Previous research has shown racial disparities in rates of maternal mortality. But Dr. White said that his study controlled for income level, type of insurance, and other social factors that may have affected the health of the women.

“The research that I conducted is one of the largest of its kind, and the logistic regression model that we were able to run was able to control for a lot of these factors,” he said.

For the new study, presented at the 2022 annual meeting of the American Society of Anesthesiologists, Dr. White and his team analyzed data from 9.5 million deliveries across six states (California, Florida, Kentucky, Maryland, New York, and Washington) between 2007 and 2018. They found that 49,472 mothers (0.5%) either died in the hospital or experienced an injury during childbirth, which included damages to the brain, heart, eyes, or kidneys.

Overall, 0.8% of Black women experienced either a death or an injury, compared with 0.5% of Hispanic women and 0.4% of White women. The researchers concluded that Black women had a 53% increased chance of dying during childbirth in a hospital, even after adjusting for factors such as insurance type, hospital type, and income.

If income, insurance type, and other social factors aren’t driving this disparity in maternal mortality, what is? Dr. White said that the study didn’t uncover the underlying cause, but in his opinion, racial bias and systemic racism are likely contributing to the gap in deaths.

“I think the takeaway for physicians should be that we should humbly accept that prejudice, bias, and racism does exist among physicians,” Dr. White said.

Adi Davidov, MD, associate chair of obstetrics and gynecology at Staten Island (N.Y.) University Hospital, said that both anesthesiologists and ob.gyns. have been aware of these disparate health outcomes for years but have historically attributed the higher odds of injuries and death amongst Black women to health issues rather than racism.

“It is now quite evident that there is more to the story and that there is a degree of unconscious bias as well as systemic racism in health care that contributes to the disparities in outcomes,” said Dr. Davidov, who was not involved in the study.

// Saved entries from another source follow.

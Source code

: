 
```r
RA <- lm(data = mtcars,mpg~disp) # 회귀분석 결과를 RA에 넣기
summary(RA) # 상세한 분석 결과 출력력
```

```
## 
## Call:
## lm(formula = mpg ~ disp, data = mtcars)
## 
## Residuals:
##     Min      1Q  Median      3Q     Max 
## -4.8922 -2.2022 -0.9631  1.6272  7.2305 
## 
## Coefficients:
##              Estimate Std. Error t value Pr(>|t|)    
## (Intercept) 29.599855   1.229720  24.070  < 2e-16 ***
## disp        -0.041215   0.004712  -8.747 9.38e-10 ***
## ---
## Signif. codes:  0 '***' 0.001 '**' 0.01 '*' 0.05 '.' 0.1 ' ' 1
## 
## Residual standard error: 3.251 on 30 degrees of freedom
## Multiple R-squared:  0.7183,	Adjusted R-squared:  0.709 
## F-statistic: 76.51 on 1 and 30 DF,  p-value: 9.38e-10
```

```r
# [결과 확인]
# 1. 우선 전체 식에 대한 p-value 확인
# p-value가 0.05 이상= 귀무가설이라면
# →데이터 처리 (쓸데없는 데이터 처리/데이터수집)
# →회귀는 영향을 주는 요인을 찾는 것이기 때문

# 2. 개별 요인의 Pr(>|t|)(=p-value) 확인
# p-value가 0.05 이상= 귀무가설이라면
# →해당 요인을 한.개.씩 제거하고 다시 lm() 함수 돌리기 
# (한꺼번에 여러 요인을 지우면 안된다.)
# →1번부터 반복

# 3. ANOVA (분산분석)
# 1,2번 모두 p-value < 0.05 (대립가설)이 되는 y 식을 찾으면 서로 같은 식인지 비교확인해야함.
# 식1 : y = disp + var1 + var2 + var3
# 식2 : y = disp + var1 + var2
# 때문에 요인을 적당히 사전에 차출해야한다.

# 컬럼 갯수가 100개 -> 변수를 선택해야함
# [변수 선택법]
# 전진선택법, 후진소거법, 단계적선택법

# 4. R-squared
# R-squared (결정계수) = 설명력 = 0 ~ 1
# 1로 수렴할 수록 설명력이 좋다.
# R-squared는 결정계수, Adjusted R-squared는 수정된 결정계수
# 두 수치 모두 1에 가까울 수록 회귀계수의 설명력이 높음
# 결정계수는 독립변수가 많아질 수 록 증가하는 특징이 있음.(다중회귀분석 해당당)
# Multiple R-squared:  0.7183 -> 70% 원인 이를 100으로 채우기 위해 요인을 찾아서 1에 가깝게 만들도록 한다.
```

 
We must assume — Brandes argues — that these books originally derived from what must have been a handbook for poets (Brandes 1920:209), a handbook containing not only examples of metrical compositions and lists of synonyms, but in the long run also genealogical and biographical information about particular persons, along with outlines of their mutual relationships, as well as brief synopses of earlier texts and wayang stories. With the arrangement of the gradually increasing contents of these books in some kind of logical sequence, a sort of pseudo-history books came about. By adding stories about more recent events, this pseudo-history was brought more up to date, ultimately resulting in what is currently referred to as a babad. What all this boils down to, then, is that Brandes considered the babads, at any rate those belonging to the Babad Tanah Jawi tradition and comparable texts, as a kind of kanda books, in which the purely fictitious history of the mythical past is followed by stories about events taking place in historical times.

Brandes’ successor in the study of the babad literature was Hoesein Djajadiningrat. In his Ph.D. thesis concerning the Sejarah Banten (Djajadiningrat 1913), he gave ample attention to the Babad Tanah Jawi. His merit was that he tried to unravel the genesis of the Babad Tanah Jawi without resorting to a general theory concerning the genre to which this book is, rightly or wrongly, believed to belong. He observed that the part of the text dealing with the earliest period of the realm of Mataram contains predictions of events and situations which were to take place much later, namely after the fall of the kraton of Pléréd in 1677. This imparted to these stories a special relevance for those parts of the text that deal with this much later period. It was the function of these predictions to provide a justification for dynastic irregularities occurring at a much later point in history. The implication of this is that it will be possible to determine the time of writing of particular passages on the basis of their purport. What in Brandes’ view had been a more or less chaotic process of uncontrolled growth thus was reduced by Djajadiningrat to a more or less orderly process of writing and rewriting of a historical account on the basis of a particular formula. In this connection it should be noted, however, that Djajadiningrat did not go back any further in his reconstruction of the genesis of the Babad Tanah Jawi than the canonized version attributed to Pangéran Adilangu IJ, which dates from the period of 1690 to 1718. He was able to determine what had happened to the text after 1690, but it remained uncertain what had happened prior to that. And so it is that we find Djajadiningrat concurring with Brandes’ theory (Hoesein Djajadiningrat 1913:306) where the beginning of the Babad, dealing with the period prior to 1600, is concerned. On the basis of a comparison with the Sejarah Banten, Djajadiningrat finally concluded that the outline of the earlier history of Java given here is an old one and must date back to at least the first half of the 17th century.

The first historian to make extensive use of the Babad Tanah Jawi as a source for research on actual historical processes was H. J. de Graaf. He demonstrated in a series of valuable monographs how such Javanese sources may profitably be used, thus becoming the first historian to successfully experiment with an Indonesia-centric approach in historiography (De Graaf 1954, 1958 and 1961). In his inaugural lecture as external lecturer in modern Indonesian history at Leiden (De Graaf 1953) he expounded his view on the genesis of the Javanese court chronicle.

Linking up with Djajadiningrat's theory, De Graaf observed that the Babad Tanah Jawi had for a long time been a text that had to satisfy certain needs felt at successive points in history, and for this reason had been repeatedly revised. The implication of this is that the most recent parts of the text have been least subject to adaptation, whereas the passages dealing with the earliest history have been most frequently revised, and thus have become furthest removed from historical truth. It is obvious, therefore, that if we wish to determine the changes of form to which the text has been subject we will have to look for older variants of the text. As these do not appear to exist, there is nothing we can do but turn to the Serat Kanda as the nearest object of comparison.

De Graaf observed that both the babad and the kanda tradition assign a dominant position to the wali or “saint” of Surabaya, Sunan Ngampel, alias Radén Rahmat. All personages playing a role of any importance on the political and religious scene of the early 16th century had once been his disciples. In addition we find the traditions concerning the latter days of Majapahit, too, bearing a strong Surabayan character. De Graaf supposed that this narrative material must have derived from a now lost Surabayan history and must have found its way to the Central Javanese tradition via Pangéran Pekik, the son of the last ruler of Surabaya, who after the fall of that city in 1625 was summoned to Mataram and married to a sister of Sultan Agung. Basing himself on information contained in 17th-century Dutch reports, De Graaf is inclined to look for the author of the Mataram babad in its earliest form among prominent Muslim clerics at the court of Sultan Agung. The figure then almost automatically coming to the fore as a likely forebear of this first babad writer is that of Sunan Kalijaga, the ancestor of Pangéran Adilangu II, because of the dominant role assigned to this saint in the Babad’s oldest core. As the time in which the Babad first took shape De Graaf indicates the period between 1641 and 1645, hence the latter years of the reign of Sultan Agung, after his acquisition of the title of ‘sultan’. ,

Meanwhile, new data show that maternal mortality worsened during the COVID-19 pandemic, particularly for Black women. The rate of maternal death for Black women was 44 per 100,000 live births in 2019, 55.3 in 2020, and 68.9 in 2021, according to the U.S. Government Accountability Office. In contrast, White women had death rates of 17.9, 19.1, and 26.1, respectively.

“Bias or discrimination within the health care system can create communication challenges between providers and their patients, which may increase the risk of adverse outcomes,” the report stated.
 

 

 

What can be done

The most important thing physicians can do is to understand and acknowledge unconscious bias, Dr. Davidov told this news organization. “It is important to learn how to identify biases and make sure that it does not affect your medical decision making,” he said.

Dr. White suggested that physicians receive training in implicit bias and cultural competency and stay up to date on research regarding race and medicine as well as learning and using inclusive language.

He also urged physicians closely follow protocols for standard care for their discipline.

“Standardized care protocols have been shown to reduce variance between care of patients of different social structures and shown to decrease this disparity gap,” he said.

The study was supported by a Foundation for Anesthesia Education and Research Mentored Research Training Grant. Dr. White and Dr. Davidov report no relevant financial relationships.

A version of this article first appeared on Medscape.com.